Habitué toutefois à être dans l’ombre, Florent Manaudou va être désormais l’un des nageurs à battre. "Le plus dur commence pour lui désormais", lance son grand-frère.

"Me tester sur d’autres distances”

Tout juste auréolé de sa médaille d’or aux Jeux Olympiques, Nicolas Manaudou était de retour chez ses parents depuis moins de 24h quand Mag2 Lyon s’est rendu sur place. Sorti la veille retrouver ses amis et fêter son exploit, il est arrivé vers midi, un peu fatigué et les lunettes de soleil vissées sur les yeux. Il a toutefois accepté de revenir sur ces JO en prenant son petit déjeuner. "J’ai encore du mal à réaliser ce que j’ai fait. Au départ, j’étais seulement parti pour faire une finale.

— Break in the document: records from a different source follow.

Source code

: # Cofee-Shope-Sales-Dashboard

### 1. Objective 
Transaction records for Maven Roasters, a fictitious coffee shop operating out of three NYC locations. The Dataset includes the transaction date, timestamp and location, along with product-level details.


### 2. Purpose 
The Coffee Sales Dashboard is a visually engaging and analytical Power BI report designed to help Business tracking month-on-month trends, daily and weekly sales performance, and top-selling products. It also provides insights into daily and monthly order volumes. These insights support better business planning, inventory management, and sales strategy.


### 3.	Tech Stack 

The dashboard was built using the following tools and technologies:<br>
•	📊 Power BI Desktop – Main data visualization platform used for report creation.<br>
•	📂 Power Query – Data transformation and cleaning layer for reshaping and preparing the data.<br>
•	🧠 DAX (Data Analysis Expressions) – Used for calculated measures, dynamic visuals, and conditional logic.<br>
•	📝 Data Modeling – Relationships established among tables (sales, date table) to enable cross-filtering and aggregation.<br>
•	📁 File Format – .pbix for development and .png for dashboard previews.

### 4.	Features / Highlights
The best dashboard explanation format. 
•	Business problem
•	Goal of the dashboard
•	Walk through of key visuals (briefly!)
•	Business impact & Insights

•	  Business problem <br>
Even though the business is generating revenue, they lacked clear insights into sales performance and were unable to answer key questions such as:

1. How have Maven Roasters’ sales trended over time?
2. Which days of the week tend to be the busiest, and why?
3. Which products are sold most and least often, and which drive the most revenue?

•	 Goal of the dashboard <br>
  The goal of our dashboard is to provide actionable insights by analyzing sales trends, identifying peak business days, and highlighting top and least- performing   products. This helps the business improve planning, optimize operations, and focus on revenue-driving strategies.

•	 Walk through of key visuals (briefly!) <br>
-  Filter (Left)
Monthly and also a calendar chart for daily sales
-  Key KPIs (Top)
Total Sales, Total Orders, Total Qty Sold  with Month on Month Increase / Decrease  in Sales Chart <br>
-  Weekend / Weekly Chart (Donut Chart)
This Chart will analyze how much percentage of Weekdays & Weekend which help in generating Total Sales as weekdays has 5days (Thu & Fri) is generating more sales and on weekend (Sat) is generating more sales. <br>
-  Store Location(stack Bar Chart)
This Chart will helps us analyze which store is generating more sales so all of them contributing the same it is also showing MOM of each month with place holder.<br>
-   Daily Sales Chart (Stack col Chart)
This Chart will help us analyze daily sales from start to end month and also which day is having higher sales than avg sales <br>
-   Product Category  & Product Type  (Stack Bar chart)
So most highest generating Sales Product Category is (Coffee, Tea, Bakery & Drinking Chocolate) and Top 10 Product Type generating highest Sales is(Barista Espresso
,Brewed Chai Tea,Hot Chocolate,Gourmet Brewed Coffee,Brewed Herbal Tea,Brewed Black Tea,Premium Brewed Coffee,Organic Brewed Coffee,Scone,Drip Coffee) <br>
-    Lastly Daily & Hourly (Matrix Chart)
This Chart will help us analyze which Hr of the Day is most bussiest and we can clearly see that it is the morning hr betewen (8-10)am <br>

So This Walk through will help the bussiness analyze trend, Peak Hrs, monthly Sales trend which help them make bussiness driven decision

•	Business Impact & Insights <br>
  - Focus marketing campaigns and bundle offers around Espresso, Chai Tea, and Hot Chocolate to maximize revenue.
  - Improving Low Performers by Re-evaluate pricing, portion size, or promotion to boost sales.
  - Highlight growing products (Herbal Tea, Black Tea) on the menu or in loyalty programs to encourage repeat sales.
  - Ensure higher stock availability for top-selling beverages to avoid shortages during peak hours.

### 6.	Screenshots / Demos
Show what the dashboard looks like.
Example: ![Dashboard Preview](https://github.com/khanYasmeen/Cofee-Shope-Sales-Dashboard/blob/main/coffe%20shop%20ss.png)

Du coup, je suis arrivé super détendu au moment venu et j’ai réalisé cette performance”, explique-t-il. Le jeune homme de 21 ans est revenu aussi sur l’importance qu’a eu sa sœur durant cette quinzaine. "On a été ensemble toute la première semaine. On se baladait jusqu’à tard le soir dans le village olympique. Elle m’a donné de nombreux conseils sur la façon d’appréhender les courses. Elle m’encourageait aussi et forcément ça a joué. Avoir un proche sur place, c’est un vrai avantage”.
Licencié du Cercle des nageurs de Marseille depuis l’an passé, le benjamin de la famille souhaite désormais s’essayer sur d’autres disciplines. "Je veux me tester sur d’autres distances et sur d’autres nages. Je sais que j’en ai la capacité. J’aimerais faire du 100 m nage-libre, du 100 m papillon et peut-être du 50 et 100 m dos. J’ai 4 ans pour bien travailler avant les prochains JO et je ne vais pas me prendre la tête, ni me mettre trop de pression.
Le sport c’est avant tout un plaisir”, analyse-t-il tout sourire.
Pour Nicolas, son frère et ancien entraîneur, les olympiades de 2016 pourrait d’ailleurs être celles de la consécration pour Florent. "C’est un peu tôt pour parler de tout ça mais je sais de quoi il est capable. S’il travaille bien, je pense qu’il pourra viser 3 médailles d’or”.